Each line of the data that mentions the string "GlueCrawlerSpecCatalogTarget" needs to be identified and copied.

(Material for the task)

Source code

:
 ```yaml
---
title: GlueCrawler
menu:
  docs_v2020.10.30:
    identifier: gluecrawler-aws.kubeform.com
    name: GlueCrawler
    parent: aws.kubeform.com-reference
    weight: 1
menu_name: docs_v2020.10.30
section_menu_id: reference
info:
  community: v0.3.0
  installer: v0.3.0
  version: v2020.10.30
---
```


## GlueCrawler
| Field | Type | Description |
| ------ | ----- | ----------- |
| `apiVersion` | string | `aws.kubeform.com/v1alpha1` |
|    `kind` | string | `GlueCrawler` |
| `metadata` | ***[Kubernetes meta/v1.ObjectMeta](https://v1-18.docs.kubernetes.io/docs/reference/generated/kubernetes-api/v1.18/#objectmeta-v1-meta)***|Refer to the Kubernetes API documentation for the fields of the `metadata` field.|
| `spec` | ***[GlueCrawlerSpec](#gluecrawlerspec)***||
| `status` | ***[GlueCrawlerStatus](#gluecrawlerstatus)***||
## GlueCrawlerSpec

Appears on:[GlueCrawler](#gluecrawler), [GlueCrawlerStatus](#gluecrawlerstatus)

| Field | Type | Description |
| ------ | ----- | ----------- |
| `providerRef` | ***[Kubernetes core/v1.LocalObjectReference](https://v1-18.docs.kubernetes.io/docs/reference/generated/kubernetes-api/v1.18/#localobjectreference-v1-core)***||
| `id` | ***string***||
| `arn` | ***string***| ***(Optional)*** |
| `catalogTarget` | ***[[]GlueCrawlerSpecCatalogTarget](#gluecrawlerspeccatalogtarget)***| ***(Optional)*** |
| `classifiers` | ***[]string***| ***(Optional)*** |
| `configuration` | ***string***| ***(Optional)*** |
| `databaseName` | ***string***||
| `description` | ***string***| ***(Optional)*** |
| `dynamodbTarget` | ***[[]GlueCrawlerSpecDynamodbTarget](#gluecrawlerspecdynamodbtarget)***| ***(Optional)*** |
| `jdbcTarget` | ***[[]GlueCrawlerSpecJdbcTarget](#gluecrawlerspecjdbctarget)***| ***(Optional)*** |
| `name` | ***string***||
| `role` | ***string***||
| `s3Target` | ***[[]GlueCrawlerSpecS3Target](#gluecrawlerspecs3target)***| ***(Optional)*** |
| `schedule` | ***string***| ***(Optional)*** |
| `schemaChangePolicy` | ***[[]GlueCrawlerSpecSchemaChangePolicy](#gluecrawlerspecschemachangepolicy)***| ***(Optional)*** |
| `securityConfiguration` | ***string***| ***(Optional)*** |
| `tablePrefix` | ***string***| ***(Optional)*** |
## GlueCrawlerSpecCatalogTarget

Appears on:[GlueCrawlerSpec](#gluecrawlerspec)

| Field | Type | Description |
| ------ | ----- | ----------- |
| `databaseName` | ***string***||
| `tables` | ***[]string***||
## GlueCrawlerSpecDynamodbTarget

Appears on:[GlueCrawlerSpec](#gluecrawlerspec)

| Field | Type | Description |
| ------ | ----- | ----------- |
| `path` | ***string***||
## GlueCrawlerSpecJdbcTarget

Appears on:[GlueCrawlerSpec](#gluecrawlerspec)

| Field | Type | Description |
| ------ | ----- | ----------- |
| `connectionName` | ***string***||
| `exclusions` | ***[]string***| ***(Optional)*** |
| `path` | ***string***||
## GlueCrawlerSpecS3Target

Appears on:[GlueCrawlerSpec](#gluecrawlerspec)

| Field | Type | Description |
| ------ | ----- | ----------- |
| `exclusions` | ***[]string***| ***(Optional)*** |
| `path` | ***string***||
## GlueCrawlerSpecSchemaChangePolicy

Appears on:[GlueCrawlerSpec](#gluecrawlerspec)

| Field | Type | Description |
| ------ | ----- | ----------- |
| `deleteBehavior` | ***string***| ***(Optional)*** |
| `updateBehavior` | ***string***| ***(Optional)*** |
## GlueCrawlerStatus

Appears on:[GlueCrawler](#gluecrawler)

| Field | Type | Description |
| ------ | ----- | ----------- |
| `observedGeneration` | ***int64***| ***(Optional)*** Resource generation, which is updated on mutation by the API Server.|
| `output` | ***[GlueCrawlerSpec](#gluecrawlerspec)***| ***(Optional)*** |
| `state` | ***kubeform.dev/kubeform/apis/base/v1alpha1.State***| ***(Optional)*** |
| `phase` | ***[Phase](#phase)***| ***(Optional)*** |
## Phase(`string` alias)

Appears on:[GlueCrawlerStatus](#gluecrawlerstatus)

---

(End Material for the task)

**Answer area**
| `catalogTarget` | ***[[]GlueCrawlerSpecCatalogTarget](#gluecrawlerspeccatalogtarget)***| ***(Optional)*** |
## GlueCrawlerSpecCatalogTarget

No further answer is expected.